=== EXCERPTED RECORDS ===
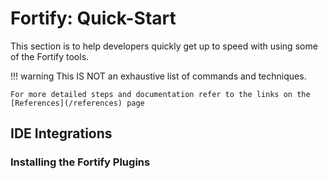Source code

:# Fortify: Quick-Start

This section is to help developers quickly get up to speed with using some of the Fortify tools.

!!! warning
    This IS NOT an exhaustive list of commands and techniques.

    For more detailed steps and documentation refer to the links on the [References](/references) page

## IDE Integrations

### Installing the Fortify Plugins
===
### PROMPT:
Set down the lines from the one with "For more detailed" through the end of the data above. Keep each exactly as written and add no other line.

### OUTPUT:
    For more detailed steps and documentation refer to the links on the [References](/references) page

## IDE Integrations

### Installing the Fortify Plugins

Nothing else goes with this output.